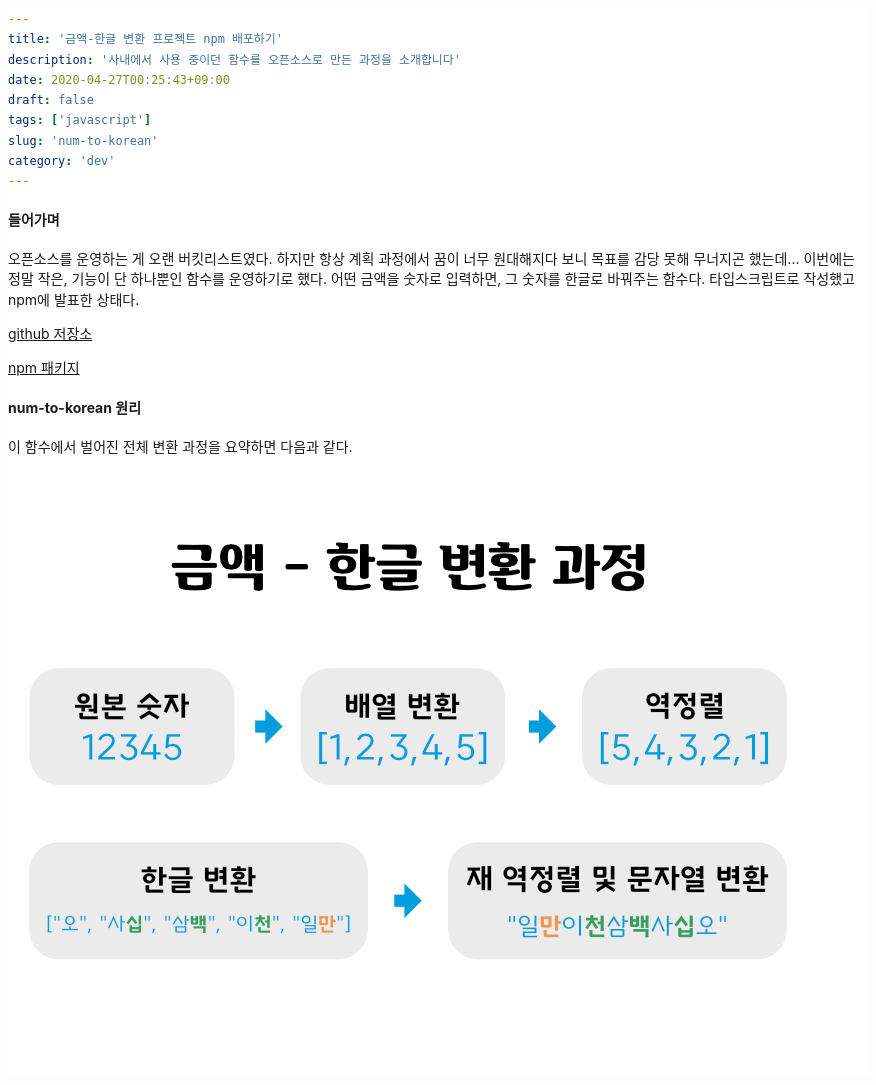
 ```yaml
---
title: '금액-한글 변환 프로젝트 npm 배포하기'
description: '사내에서 사용 중이던 함수를 오픈소스로 만든 과정을 소개합니다'
date: 2020-04-27T00:25:43+09:00
draft: false
tags: ['javascript']
slug: 'num-to-korean'
category: 'dev'
---
```


#### 들어가며

오픈소스를 운영하는 게 오랜 버킷리스트였다. 하지만 항상 계획 과정에서 꿈이 너무 원대해지다 보니 목표를 감당 못해 무너지곤 했는데... 이번에는 정말 작은, 기능이 단 하나뿐인 함수를 운영하기로 했다. 어떤 금액을 숫자로 입력하면, 그 숫자를 한글로 바꿔주는 함수다. 타입스크립트로 작성했고 npm에 발표한 상태다.

[github 저장소](https://github.com/huskyhoochu/num-to-korean)

[npm 패키지](https://www.npmjs.com/package/num-to-korean)

#### num-to-korean 원리

이 함수에서 벌어진 전체 변환 과정을 요약하면 다음과 같다.

![process](process.png)
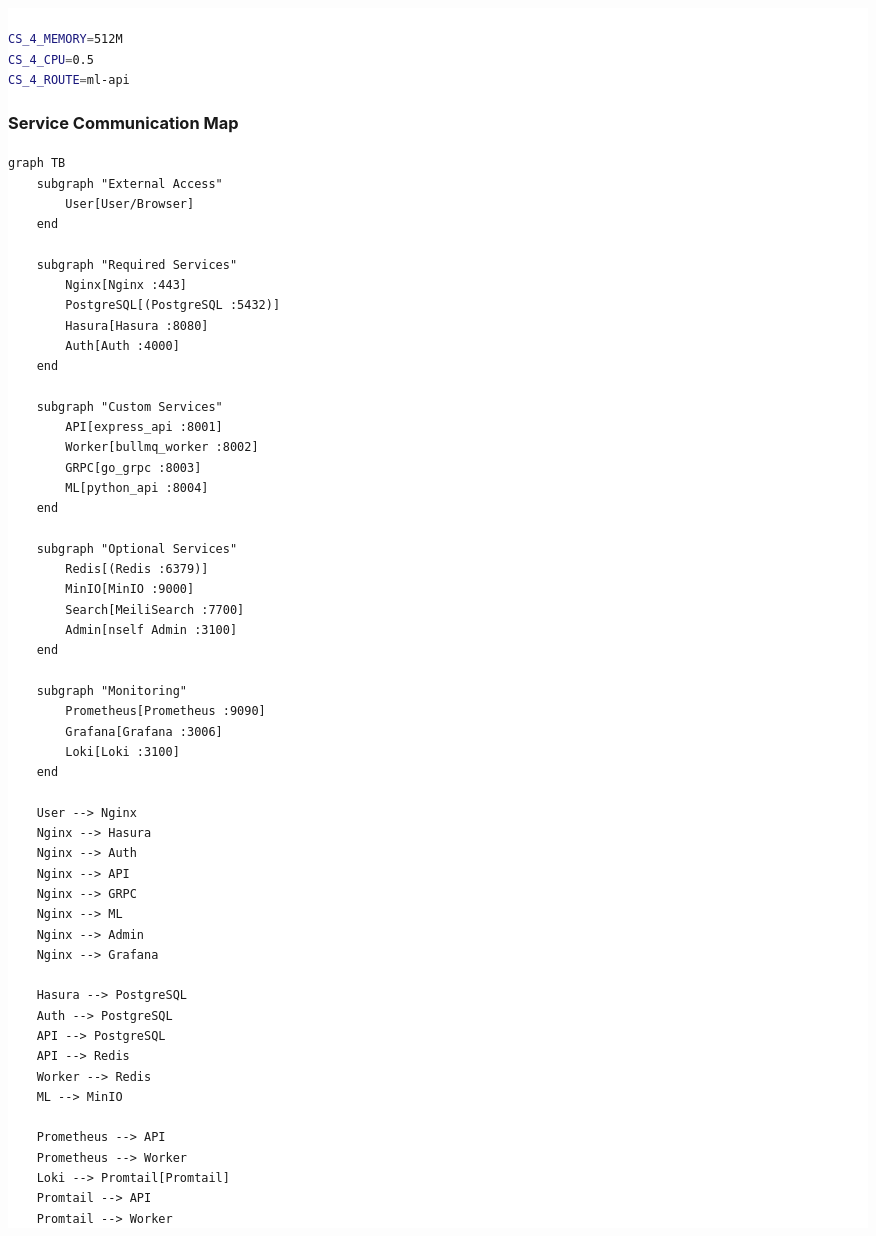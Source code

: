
 ```bash

CS_4_MEMORY=512M
CS_4_CPU=0.5
CS_4_ROUTE=ml-api
```

### Service Communication Map

```mermaid
graph TB
    subgraph "External Access"
        User[User/Browser]
    end

    subgraph "Required Services"
        Nginx[Nginx :443]
        PostgreSQL[(PostgreSQL :5432)]
        Hasura[Hasura :8080]
        Auth[Auth :4000]
    end

    subgraph "Custom Services"
        API[express_api :8001]
        Worker[bullmq_worker :8002]
        GRPC[go_grpc :8003]
        ML[python_api :8004]
    end

    subgraph "Optional Services"
        Redis[(Redis :6379)]
        MinIO[MinIO :9000]
        Search[MeiliSearch :7700]
        Admin[nself Admin :3100]
    end

    subgraph "Monitoring"
        Prometheus[Prometheus :9090]
        Grafana[Grafana :3006]
        Loki[Loki :3100]
    end

    User --> Nginx
    Nginx --> Hasura
    Nginx --> Auth
    Nginx --> API
    Nginx --> GRPC
    Nginx --> ML
    Nginx --> Admin
    Nginx --> Grafana

    Hasura --> PostgreSQL
    Auth --> PostgreSQL
    API --> PostgreSQL
    API --> Redis
    Worker --> Redis
    ML --> MinIO

    Prometheus --> API
    Prometheus --> Worker
    Loki --> Promtail[Promtail]
    Promtail --> API
    Promtail --> Worker
```
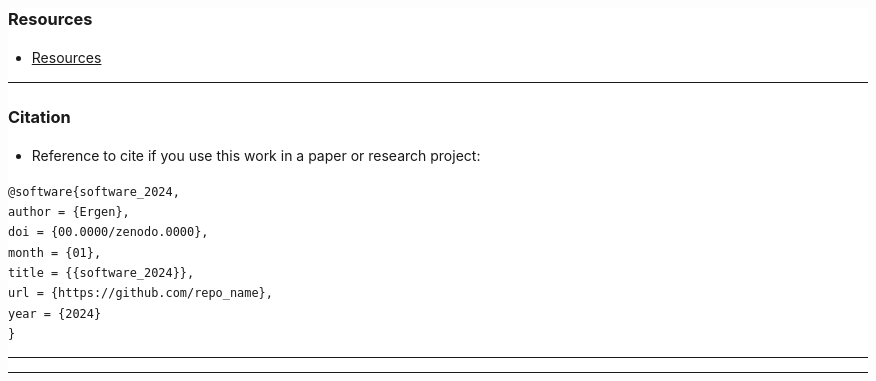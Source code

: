 ### Resources
- [Resources](RESOURCES.md)
---

### Citation
- Reference to cite if you use this work in a paper or research project:
``` text
@software{software_2024,
author = {Ergen},
doi = {00.0000/zenodo.0000},
month = {01},
title = {{software_2024}},
url = {https://github.com/repo_name},
year = {2024}
}
```

---
---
§ §
→ Work instructions: Output the line bearing "### Citation" along with all the lines after it through the end of the entries, exactly, and no other lines.

→ Solution for this task:
### Citation
- Reference to cite if you use this work in a paper or research project:
``` text
@software{software_2024,
author = {Ergen},
doi = {00.0000/zenodo.0000},
month = {01},
title = {{software_2024}},
url = {https://github.com/repo_name},
year = {2024}
}
```

---
---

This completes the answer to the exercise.